Stop alla plastica dal Ministero dell’Ambiente: l’annuncio di Costa

Stop alla plastica dal Ministero dell’Ambiente: l’annuncio di Costa

Fonte immagine: Freepik

Il Ministero dell'Ambiente sarà senza plastica entro ottobre, come comunicato da Sergio Costa, il quale ha lanciato un appello per coinvolgere tutti.

Nell’inaugurare la campagna #Iosonoambiente lanciata nelle scorse ore, il nuovo ministro dell’Ambiente Sergio Costa muove un primo, simbolico passo per liberare il Paese da quello che è attualmente ritenuto un grosso problema: la plastica.

Il Ministero dell’Ambiente sarà libero dalla plastica entro il 4 ottobre 2018, come annunciato in un video diramato nella giornata di ieri.

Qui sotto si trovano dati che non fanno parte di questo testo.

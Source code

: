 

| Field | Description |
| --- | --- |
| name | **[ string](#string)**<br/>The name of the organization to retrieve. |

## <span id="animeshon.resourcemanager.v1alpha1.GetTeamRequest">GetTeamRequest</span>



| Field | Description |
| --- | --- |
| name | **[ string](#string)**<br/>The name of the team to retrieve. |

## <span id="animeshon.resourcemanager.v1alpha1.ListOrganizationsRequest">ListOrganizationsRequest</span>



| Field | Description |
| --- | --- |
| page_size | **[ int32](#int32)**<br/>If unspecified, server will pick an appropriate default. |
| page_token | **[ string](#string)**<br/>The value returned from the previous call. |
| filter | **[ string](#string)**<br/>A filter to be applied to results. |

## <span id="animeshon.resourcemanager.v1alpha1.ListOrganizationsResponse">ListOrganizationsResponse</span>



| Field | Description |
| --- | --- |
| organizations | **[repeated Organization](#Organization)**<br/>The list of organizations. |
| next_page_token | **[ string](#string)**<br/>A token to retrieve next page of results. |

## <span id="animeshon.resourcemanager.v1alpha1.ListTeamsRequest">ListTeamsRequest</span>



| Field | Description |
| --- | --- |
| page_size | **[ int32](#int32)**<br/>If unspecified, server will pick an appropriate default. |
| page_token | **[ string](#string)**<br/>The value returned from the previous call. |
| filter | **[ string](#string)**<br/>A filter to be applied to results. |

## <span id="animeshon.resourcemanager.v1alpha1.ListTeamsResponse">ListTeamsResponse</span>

Come spiegato da Costa, la data del 4 ottobre è fissata perché quel giorno:

È San Francesco, patrono d’Italia, il messaggero della tutela del Creato; è un giorno importante per tutti noi italiani e sarà il giorno in cui il Ministero dell’Ambiente si libererà dalla plastica.

Affinché questo obiettivo possa essere raggiunto, il ministro ha invitato tutti i cittadini italiani a lanciare un tweet con l’hashtag #PFC (Plastic Free Challenge) e un appello rivolto agli altri ministeri, alle Regioni, alle città metropolitane, ai Comuni e agli enti pubblici.

Si è rivolto in particolare al presidente della Camera dei Deputati Roberto Fico e al ministro dello Sviluppo Economico, del Lavoro e delle Politiche sociali Luigi Di Maio: “Assumete anche voi questo impegno come l’ho assunto io e facciamolo insieme partiamo tutti al più presto possibile”, ha detto Sergio Costa.

Con un tweet Roberto Fico ha fatto sapere di accettare la sfida sottolineando l’importanza di rendere anche Montecitorio plastic free. “Già domani ne parlerò durante l’ufficio di presidenza alla Camera”, ha comunicato.

La decisione di rendere il Ministero dell’Ambiente libero da questo problema e l’appello a tutta l’Italia arrivano a pochi giorni da un altro invito, sempre a opera di Sergio Costa, rivolto agli italiani:

Vi invito ora che inizia l’estate e si va in spiaggia o in montagna: ogni italiano, ogni persona che si trovi nel nostro bellissimo Paese, cortesemente raccolga un pezzo di plastica che qualche scellerato ha gettato, lo metta nella differenziata e ripuliamo il mondo assieme. Proviamoci fino in fondo perché 60 milioni di italiani sono 60 milioni di pezzi di plastica in meno.